# Giant Toughroad SLR



## paulmich (Jul 6, 2015)

Does anyone have any experience with the Giant Toughroad SLR1 for bikepacking? https://www.giant-bicycles.com/us/toughroad-slr-1-2018

Looks like a bike I would be interested in as this is the bike I have been looking for but didn't know it existed until a month ago. I like the flat bars and comes rack equipped. I am very tempted by this bike.


----------



## NYrr496 (Sep 10, 2008)

I don't have any long term experience with it but I did ride one last year at the bike shop. I like it a lot. 
I was about to buy it and then some other stuff came up and I bought a Surly Krampus. I still need a pavement bike and this will be it.


----------



## fotooutdoors (Jul 8, 2010)

I have no experience with it*, but it looks like good spec for the money. The question with any bike is if it fits you and if it fits your needs. Personally, I have killed a couple aluminum frames and multiple aluminum bike racks, so as either is retired or dies, I have migrated to steel for both. Plus I like how good steel frames ride, though I currently have a pretty good riding aluminum cross bike.

In short, I would not make racks a prerequisite of a bike (though the ability to take racks is a different story), bit if this bike ticks the right boxes for you, consider them a bonus.

*Begin armchair speculation


----------



## big_papa_nuts (Mar 29, 2010)

1 1/4" steerer, ugh.


----------



## NYrr496 (Sep 10, 2008)

big_papa_nuts said:


> 1 1/4" steerer, ugh.


I get it but how many times are you really going to mess with it?


----------



## big_papa_nuts (Mar 29, 2010)

NYrr496 said:


> I get it but how many times are you really going to mess with it?

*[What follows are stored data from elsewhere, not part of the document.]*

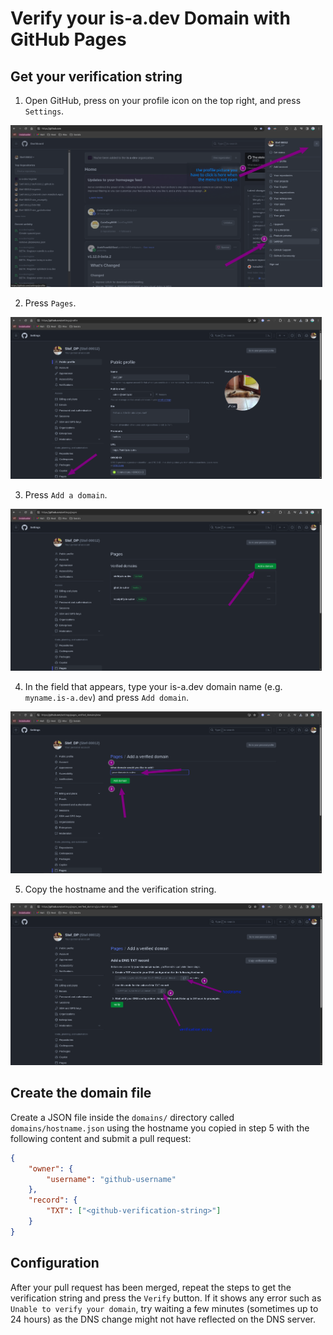 # Verify your is-a.dev Domain with GitHub Pages

## Get your verification string

1. Open GitHub, press on your profile icon on the top right, and press `Settings`.

<img src="../img/github_pages_verification_step_1.png" height="259">

2. Press `Pages`.

<img src="../img/github_pages_verification_step_2.png" height="259">

3. Press `Add a domain`.

<img src="../img/github_pages_verification_step_3.png" height="259">

4. In the field that appears, type your is-a.dev domain name (e.g. `myname.is-a.dev`) and press `Add domain`.

<img src="../img/github_pages_verification_step_4.png" height="259">

5. Copy the hostname and the verification string.

<img src="../img/github_pages_verification_step_5.png" height="259">

## Create the domain file

Create a JSON file inside the `domains/` directory called `domains/hostname.json` using the hostname you copied in step 5 with the following content and submit a pull request:

```json
{
    "owner": {
        "username": "github-username"
    },
    "record": {
        "TXT": ["<github-verification-string>"]
    }
}
```

## Configuration
After your pull request has been merged, repeat the steps to get the verification string and press the `Verify` button.
If it shows any error such as `Unable to verify your domain`, try waiting a few minutes (sometimes up to 24 hours) as the DNS change might not have reflected on the DNS server.
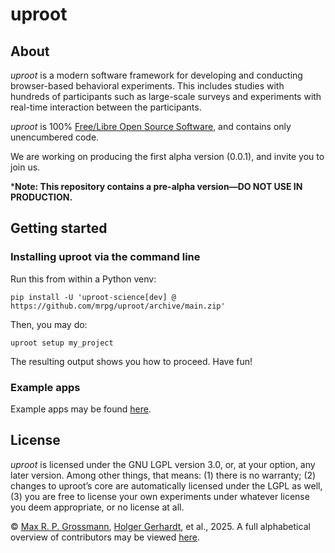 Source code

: # uproot

## About

*uproot* is a modern software framework for developing and conducting browser-based behavioral experiments. This includes studies with hundreds of participants such as large-scale surveys and experiments with real-time interaction between the participants.

*uproot* is 100% [Free/Libre Open Source Software](https://en.wikipedia.org/wiki/Free_and_open-source_software), and contains only unencumbered code.

We are working on producing the first alpha version (0.0.1), and invite you to join us.

***Note: This repository contains a pre-alpha version—DO NOT USE IN PRODUCTION.**


## Getting started

### Installing uproot via the command line

Run this from within a Python venv:

```console
pip install -U 'uproot-science[dev] @ https://github.com/mrpg/uproot/archive/main.zip'
```

Then, you may do:

```console
uproot setup my_project
```

The resulting output shows you how to proceed. Have fun!

### Example apps

Example apps may be found [here](https://github.com/mrpg/uproot-examples).

## License

*uproot* is licensed under the GNU LGPL version 3.0, or, at your option, any later version. Among other things, that means: (1) there is no warranty; (2) changes to uproot’s core are automatically licensed under the LGPL as well, (3) you are free to license your own experiments under whatever license you deem appropriate, or no license at all.

© [Max R. P. Grossmann](https://max.pm/), [Holger Gerhardt](https://www.econ.uni-bonn.de/iame/en/team/gerhardt), et al., 2025. A full alphabetical overview of contributors may be viewed [here](CONTRIBUTORS).
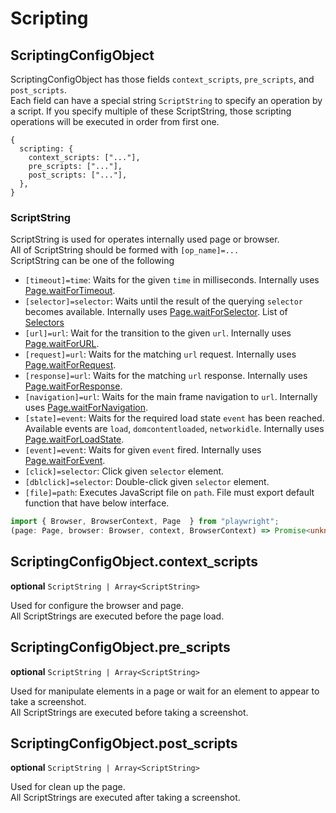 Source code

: # Scripting

## ScriptingConfigObject

ScriptingConfigObject has those fields `context_scripts`, `pre_scripts`, and `post_scripts`.  
Each field can have a special string `ScriptString` to specify an operation by a script.
If you specify multiple of these ScriptString, those scripting operations will be executed in order from first one.

```json5
{
  scripting: {
    context_scripts: ["..."],
    pre_scripts: ["..."],
    post_scripts: ["..."],
  },
}
```

### ScriptString

ScriptString is used for operates internally used page or browser.  
All of ScriptString should be formed with `[op_name]=...`  
ScriptString can be one of the following

- `[timeout]=time`: Waits for the given `time` in milliseconds. Internally uses [Page.waitForTimeout](https://playwright.dev/docs/api/class-page/#page-wait-for-timeout).
- `[selector]=selector`: Waits until the result of the querying `selector` becomes available. Internally uses [Page.waitForSelector](https://playwright.dev/docs/api/class-page/#page-wait-for-selector). List of [Selectors](https://playwright.dev/docs/selectors/)
- `[url]=url`: Wait for the transition to the given `url`. Internally uses [Page.waitForURL](https://playwright.dev/docs/api/class-page#page-wait-for-url).
- `[request]=url`: Waits for the matching `url` request. Internally uses [Page.waitForRequest](https://playwright.dev/docs/api/class-page#page-wait-for-request).
- `[response]=url`: Waits for the matching `url` response. Internally uses [Page.waitForResponse](https://playwright.dev/docs/api/class-page#page-wait-for-response).
- `[navigation]=url`: Waits for the main frame navigation to `url`. Internally uses [Page.waitForNavigation](https://playwright.dev/docs/api/class-page#page-wait-for-navigation).
- `[state]=event`: Waits for the required load state `event` has been reached. Available events are `load`, `domcontentloaded`, `networkidle`. Internally uses [Page.waitForLoadState](https://playwright.dev/docs/api/class-page#page-wait-for-load-state).
- `[event]=event`: Waits for given `event` fired. Internally uses [Page.waitForEvent](https://playwright.dev/docs/api/class-page#page-wait-for-event).
- `[click]=selector`: Click given `selector` element.
- `[dblclick]=selector`: Double-click given `selector` element.
- `[file]=path`: Executes JavaScript file on `path`. File must export default function that have below interface.

```typescript
import { Browser, BrowserContext, Page  } from "playwright";
(page: Page, browser: Browser, context, BrowserContext) => Promise<unknown>
```

## ScriptingConfigObject.context_scripts

**optional** `ScriptString | Array<ScriptString>`

Used for configure the browser and page.  
All ScriptStrings are executed before the page load.

## ScriptingConfigObject.pre_scripts

**optional** `ScriptString | Array<ScriptString>`

Used for manipulate elements in a page or wait for an element to appear to take a screenshot.  
All ScriptStrings are executed before taking a screenshot.

## ScriptingConfigObject.post_scripts

**optional** `ScriptString | Array<ScriptString>`

Used for clean up the page.  
All ScriptStrings are executed after taking a screenshot.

Fair. Some people may never even realize it's different but I tend to find that I play with fit quite a bit and may change my stem/bars a couple times a year. I actually have most every length of stem for 31.8 and 25.4 bars. I also work in a shop and find non-standardization to be infuriating, especially when it's done for miniscule gains.

Awesome looking bike otherwise. I actually considered one recently.


----------



## Geralt (Jul 11, 2012)

big_papa_nuts said:


> 1 1/4" steerer, ugh.


Overdrive 2 is the 1 1/4" tapered steerer. Overdrive(not Overdrive 2) is just a regular 1 1/8" tapered steerer.


----------



## Cyclinglymie (Oct 3, 2013)

Geralt said:


> Overdrive 2 is the 1 1/4" tapered steerer. Overdrive(not Overdrive 2) is just a regular 1 1/8" tapered steerer.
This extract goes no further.